(PROBLEM STATEMENT):
In the records below, find the line holding "物业催着我们过去办交房手续，还要预交物业和装修基金。我们只好去了。" and the line holding "我们又提出了个问题，衣柜钉在". Set down both, with every line between them, exactly.

(GIVEN DATA):
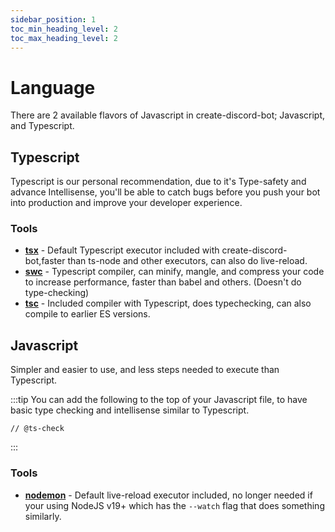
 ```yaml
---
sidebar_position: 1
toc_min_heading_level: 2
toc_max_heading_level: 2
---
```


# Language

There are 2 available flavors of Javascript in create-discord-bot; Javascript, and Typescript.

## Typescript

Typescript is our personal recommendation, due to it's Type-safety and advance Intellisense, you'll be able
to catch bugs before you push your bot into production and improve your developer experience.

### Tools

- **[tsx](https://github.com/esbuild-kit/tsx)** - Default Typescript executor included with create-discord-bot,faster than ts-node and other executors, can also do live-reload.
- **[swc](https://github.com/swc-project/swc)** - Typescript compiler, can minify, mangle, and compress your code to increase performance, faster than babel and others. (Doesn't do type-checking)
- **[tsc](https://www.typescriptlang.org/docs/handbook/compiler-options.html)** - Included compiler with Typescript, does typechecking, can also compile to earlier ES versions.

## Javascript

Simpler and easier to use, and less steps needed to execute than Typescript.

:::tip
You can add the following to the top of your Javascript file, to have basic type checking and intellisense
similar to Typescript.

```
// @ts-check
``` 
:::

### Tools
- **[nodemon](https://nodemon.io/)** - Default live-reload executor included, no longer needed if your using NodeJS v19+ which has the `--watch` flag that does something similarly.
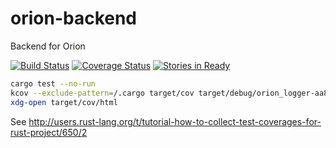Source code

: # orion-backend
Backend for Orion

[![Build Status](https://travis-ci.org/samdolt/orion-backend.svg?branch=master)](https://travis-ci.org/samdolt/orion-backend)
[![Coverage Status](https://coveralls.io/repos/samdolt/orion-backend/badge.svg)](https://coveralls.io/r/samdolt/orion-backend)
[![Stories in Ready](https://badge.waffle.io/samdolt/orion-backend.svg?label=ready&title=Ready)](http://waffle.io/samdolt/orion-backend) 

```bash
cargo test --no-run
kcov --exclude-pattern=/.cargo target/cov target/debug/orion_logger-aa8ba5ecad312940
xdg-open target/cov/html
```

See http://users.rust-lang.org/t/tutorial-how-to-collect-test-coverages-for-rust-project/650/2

* * *

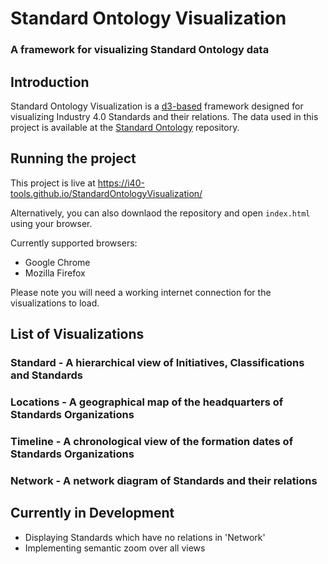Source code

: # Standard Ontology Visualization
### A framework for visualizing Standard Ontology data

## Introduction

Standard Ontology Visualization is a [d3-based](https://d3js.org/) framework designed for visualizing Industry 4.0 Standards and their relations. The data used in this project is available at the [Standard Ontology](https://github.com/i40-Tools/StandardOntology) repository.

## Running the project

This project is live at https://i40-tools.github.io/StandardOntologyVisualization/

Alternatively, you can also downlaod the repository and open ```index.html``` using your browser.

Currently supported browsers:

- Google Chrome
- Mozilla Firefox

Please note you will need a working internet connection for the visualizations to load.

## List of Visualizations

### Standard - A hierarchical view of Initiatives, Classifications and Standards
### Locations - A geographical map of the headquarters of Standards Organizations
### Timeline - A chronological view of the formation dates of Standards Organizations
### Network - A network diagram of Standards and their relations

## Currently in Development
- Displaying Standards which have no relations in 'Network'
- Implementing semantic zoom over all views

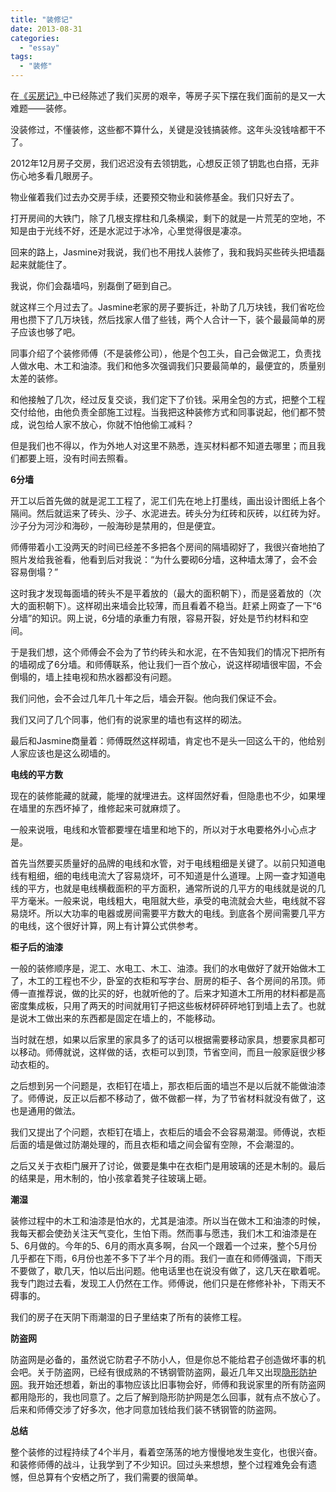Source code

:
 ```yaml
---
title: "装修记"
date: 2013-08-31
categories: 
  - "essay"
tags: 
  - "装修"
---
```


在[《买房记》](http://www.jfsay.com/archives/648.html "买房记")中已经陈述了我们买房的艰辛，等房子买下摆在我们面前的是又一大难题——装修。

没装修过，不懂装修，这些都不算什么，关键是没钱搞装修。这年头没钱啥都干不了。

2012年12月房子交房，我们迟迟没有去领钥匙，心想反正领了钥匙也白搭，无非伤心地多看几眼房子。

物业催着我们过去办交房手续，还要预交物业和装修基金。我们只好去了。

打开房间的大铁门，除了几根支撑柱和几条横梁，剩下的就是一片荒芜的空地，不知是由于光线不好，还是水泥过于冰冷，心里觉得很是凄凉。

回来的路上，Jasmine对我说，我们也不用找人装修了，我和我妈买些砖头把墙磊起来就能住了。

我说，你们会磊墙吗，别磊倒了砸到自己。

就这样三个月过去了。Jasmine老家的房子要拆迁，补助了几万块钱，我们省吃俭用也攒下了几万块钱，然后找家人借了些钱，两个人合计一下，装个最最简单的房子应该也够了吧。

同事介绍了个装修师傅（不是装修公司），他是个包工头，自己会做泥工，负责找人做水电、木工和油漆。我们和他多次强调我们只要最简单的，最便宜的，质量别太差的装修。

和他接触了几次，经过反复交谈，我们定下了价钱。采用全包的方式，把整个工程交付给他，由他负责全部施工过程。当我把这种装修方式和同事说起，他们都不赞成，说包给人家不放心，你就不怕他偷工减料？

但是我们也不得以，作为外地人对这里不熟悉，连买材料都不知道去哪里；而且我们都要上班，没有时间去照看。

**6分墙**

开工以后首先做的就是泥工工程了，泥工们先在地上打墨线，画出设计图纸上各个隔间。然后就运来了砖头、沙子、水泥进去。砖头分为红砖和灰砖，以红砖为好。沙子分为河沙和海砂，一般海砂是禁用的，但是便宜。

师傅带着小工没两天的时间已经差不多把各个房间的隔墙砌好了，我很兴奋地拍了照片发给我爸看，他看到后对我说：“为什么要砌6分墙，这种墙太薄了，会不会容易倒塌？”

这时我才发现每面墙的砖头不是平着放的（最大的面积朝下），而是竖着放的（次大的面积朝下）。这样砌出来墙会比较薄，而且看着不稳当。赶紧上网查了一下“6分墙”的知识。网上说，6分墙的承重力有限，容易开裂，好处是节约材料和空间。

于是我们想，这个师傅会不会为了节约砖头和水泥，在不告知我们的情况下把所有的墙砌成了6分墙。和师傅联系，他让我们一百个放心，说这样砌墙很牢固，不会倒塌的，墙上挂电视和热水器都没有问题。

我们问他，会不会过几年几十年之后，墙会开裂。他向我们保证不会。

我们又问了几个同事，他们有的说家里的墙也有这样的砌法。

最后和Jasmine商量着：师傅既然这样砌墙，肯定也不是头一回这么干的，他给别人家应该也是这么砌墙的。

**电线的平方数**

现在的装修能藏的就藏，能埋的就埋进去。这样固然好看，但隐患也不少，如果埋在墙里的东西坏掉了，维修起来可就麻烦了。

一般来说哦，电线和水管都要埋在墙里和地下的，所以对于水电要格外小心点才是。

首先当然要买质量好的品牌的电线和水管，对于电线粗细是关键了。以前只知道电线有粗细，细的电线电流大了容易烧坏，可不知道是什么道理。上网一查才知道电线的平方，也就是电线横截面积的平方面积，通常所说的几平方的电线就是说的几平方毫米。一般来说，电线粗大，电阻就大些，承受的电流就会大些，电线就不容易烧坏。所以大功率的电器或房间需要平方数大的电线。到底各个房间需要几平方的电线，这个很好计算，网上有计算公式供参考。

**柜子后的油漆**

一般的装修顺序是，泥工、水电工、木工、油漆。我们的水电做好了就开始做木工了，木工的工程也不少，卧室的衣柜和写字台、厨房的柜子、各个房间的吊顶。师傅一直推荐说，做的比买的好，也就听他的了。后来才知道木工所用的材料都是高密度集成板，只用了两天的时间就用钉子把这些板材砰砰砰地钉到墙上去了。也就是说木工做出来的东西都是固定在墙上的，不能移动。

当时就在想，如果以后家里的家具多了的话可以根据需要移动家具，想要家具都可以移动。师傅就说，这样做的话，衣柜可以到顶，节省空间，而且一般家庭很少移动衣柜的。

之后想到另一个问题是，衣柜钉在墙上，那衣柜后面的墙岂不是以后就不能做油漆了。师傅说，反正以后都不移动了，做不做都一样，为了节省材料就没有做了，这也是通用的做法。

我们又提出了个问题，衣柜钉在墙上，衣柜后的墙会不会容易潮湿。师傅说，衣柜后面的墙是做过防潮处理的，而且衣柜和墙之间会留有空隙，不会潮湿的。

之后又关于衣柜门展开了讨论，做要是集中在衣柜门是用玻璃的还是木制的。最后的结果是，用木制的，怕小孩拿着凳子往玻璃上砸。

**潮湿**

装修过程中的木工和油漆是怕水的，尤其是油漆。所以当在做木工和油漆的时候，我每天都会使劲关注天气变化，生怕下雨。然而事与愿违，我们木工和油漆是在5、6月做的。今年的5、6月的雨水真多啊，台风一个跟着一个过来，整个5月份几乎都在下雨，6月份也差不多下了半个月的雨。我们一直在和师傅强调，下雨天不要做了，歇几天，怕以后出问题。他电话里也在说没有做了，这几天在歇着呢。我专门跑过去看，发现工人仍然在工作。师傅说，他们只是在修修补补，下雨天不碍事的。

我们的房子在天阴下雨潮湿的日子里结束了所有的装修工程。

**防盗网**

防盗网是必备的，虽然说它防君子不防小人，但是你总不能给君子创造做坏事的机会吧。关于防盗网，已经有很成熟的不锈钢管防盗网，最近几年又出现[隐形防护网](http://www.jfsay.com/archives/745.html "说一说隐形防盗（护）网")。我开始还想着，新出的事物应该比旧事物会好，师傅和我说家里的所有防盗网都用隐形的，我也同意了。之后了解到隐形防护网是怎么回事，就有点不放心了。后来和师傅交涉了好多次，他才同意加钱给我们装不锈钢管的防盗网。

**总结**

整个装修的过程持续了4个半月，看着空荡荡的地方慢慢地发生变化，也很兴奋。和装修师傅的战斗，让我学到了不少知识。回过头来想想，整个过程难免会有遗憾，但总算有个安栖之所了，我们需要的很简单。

...

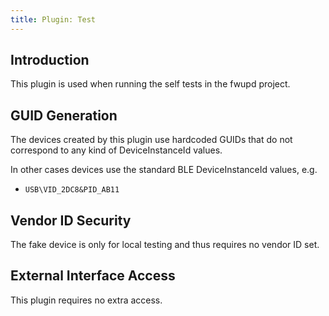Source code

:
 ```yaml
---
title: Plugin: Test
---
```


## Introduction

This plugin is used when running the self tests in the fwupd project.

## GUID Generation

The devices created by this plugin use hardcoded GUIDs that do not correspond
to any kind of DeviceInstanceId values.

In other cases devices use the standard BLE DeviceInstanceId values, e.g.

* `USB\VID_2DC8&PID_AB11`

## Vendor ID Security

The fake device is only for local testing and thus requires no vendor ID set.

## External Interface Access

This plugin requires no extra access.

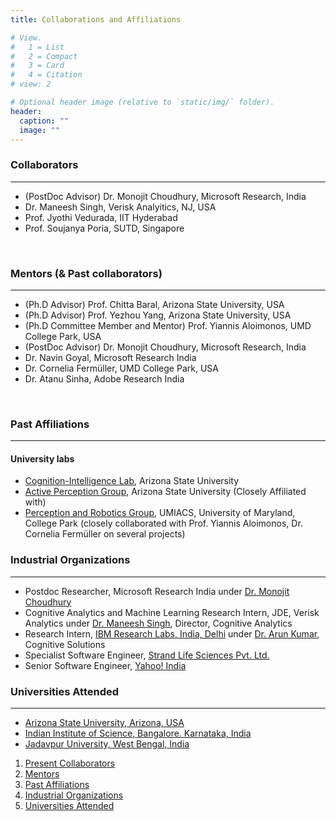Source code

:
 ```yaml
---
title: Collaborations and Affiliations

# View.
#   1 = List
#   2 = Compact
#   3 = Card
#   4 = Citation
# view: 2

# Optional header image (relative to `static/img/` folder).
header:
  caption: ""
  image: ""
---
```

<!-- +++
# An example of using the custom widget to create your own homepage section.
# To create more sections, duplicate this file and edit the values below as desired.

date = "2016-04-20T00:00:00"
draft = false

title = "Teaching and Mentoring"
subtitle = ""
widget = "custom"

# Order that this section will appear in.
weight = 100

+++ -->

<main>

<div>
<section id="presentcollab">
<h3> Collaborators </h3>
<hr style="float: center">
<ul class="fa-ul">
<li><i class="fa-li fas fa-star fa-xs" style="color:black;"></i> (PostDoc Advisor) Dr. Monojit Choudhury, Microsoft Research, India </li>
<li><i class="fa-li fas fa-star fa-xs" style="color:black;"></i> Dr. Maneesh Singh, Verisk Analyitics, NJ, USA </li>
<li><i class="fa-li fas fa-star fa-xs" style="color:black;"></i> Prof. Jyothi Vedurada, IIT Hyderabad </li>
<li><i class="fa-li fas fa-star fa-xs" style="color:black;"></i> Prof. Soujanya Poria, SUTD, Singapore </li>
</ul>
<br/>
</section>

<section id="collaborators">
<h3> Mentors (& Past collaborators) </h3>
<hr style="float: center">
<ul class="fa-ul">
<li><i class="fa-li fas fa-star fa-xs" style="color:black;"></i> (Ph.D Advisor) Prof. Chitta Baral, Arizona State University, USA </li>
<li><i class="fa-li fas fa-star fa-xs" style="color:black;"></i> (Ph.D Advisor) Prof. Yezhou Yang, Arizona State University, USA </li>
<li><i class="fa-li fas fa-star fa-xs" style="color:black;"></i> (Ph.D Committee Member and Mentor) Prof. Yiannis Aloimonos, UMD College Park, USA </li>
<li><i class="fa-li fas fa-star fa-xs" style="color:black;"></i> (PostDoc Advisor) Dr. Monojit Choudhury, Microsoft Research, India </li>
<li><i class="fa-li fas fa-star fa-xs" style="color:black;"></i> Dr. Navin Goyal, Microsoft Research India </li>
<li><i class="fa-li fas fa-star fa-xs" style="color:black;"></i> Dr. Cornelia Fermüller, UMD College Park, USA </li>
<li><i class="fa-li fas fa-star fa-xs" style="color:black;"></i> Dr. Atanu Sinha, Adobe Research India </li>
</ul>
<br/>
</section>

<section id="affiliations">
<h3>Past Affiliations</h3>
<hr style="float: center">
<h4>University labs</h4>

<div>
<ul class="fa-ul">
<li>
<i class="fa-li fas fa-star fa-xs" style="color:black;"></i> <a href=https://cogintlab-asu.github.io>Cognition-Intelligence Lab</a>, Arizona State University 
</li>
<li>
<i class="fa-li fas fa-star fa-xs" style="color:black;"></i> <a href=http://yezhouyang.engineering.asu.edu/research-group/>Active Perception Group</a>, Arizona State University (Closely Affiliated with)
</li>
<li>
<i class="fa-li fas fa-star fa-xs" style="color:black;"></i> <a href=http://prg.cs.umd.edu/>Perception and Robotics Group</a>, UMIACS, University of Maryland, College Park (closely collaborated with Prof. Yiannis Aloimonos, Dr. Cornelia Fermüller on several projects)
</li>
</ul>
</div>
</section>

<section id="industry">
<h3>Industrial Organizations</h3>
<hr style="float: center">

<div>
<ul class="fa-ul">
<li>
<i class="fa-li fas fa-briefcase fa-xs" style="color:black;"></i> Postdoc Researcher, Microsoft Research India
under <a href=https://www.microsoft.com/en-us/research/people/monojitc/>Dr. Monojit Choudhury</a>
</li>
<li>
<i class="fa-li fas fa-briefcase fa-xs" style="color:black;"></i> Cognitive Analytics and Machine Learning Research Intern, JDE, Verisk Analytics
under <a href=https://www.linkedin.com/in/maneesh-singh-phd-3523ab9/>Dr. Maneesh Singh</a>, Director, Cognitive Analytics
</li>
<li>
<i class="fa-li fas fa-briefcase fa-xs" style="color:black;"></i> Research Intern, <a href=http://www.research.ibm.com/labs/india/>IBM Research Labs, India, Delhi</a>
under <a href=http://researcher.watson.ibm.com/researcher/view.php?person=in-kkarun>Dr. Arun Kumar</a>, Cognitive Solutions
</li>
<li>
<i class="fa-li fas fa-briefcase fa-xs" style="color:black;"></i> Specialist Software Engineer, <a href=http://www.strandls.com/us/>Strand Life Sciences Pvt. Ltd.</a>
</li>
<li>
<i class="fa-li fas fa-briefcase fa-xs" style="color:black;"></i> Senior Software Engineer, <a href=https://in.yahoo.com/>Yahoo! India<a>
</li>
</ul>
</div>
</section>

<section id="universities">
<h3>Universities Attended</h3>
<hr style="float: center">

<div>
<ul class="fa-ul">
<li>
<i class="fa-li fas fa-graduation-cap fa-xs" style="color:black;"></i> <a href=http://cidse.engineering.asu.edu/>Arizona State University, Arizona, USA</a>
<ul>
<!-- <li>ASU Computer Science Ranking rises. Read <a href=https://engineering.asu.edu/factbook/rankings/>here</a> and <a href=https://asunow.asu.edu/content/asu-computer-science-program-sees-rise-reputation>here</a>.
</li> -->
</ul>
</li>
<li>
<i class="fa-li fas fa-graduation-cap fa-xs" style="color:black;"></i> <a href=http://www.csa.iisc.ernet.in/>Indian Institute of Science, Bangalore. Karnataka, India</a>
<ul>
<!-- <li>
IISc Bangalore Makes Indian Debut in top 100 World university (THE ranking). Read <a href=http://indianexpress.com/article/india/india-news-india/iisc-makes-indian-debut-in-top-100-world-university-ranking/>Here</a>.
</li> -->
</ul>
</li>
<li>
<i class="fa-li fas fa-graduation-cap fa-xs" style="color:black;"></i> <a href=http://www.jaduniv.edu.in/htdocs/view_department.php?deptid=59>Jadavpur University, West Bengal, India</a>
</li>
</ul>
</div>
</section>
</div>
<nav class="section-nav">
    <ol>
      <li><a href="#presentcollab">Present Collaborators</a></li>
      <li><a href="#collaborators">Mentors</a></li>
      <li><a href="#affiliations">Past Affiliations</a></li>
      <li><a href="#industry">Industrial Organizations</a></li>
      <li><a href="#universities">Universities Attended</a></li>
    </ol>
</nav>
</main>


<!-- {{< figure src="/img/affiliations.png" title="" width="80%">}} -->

(RESPONSE TO THE TASK):
物业催着我们过去办交房手续，还要预交物业和装修基金。我们只好去了。

打开房间的大铁门，除了几根支撑柱和几条横梁，剩下的就是一片荒芜的空地，不知是由于光线不好，还是水泥过于冰冷，心里觉得很是凄凉。

回来的路上，Jasmine对我说，我们也不用找人装修了，我和我妈买些砖头把墙磊起来就能住了。

我说，你们会磊墙吗，别磊倒了砸到自己。

就这样三个月过去了。Jasmine老家的房子要拆迁，补助了几万块钱，我们省吃俭用也攒下了几万块钱，然后找家人借了些钱，两个人合计一下，装个最最简单的房子应该也够了吧。

同事介绍了个装修师傅（不是装修公司），他是个包工头，自己会做泥工，负责找人做水电、木工和油漆。我们和他多次强调我们只要最简单的，最便宜的，质量别太差的装修。

和他接触了几次，经过反复交谈，我们定下了价钱。采用全包的方式，把整个工程交付给他，由他负责全部施工过程。当我把这种装修方式和同事说起，他们都不赞成，说包给人家不放心，你就不怕他偷工减料？

但是我们也不得以，作为外地人对这里不熟悉，连买材料都不知道去哪里；而且我们都要上班，没有时间去照看。

**6分墙**

开工以后首先做的就是泥工工程了，泥工们先在地上打墨线，画出设计图纸上各个隔间。然后就运来了砖头、沙子、水泥进去。砖头分为红砖和灰砖，以红砖为好。沙子分为河沙和海砂，一般海砂是禁用的，但是便宜。

师傅带着小工没两天的时间已经差不多把各个房间的隔墙砌好了，我很兴奋地拍了照片发给我爸看，他看到后对我说：“为什么要砌6分墙，这种墙太薄了，会不会容易倒塌？”

这时我才发现每面墙的砖头不是平着放的（最大的面积朝下），而是竖着放的（次大的面积朝下）。这样砌出来墙会比较薄，而且看着不稳当。赶紧上网查了一下“6分墙”的知识。网上说，6分墙的承重力有限，容易开裂，好处是节约材料和空间。

于是我们想，这个师傅会不会为了节约砖头和水泥，在不告知我们的情况下把所有的墙砌成了6分墙。和师傅联系，他让我们一百个放心，说这样砌墙很牢固，不会倒塌的，墙上挂电视和热水器都没有问题。

我们问他，会不会过几年几十年之后，墙会开裂。他向我们保证不会。

我们又问了几个同事，他们有的说家里的墙也有这样的砌法。

最后和Jasmine商量着：师傅既然这样砌墙，肯定也不是头一回这么干的，他给别人家应该也是这么砌墙的。

**电线的平方数**

现在的装修能藏的就藏，能埋的就埋进去。这样固然好看，但隐患也不少，如果埋在墙里的东西坏掉了，维修起来可就麻烦了。

一般来说哦，电线和水管都要埋在墙里和地下的，所以对于水电要格外小心点才是。

首先当然要买质量好的品牌的电线和水管，对于电线粗细是关键了。以前只知道电线有粗细，细的电线电流大了容易烧坏，可不知道是什么道理。上网一查才知道电线的平方，也就是电线横截面积的平方面积，通常所说的几平方的电线就是说的几平方毫米。一般来说，电线粗大，电阻就大些，承受的电流就会大些，电线就不容易烧坏。所以大功率的电器或房间需要平方数大的电线。到底各个房间需要几平方的电线，这个很好计算，网上有计算公式供参考。

**柜子后的油漆**

一般的装修顺序是，泥工、水电工、木工、油漆。我们的水电做好了就开始做木工了，木工的工程也不少，卧室的衣柜和写字台、厨房的柜子、各个房间的吊顶。师傅一直推荐说，做的比买的好，也就听他的了。后来才知道木工所用的材料都是高密度集成板，只用了两天的时间就用钉子把这些板材砰砰砰地钉到墙上去了。也就是说木工做出来的东西都是固定在墙上的，不能移动。

当时就在想，如果以后家里的家具多了的话可以根据需要移动家具，想要家具都可以移动。师傅就说，这样做的话，衣柜可以到顶，节省空间，而且一般家庭很少移动衣柜的。

之后想到另一个问题是，衣柜钉在墙上，那衣柜后面的墙岂不是以后就不能做油漆了。师傅说，反正以后都不移动了，做不做都一样，为了节省材料就没有做了，这也是通用的做法。

我们又提出了个问题，衣柜钉在墙上，衣柜后的墙会不会容易潮湿。师傅说，衣柜后面的墙是做过防潮处理的，而且衣柜和墙之间会留有空隙，不会潮湿的。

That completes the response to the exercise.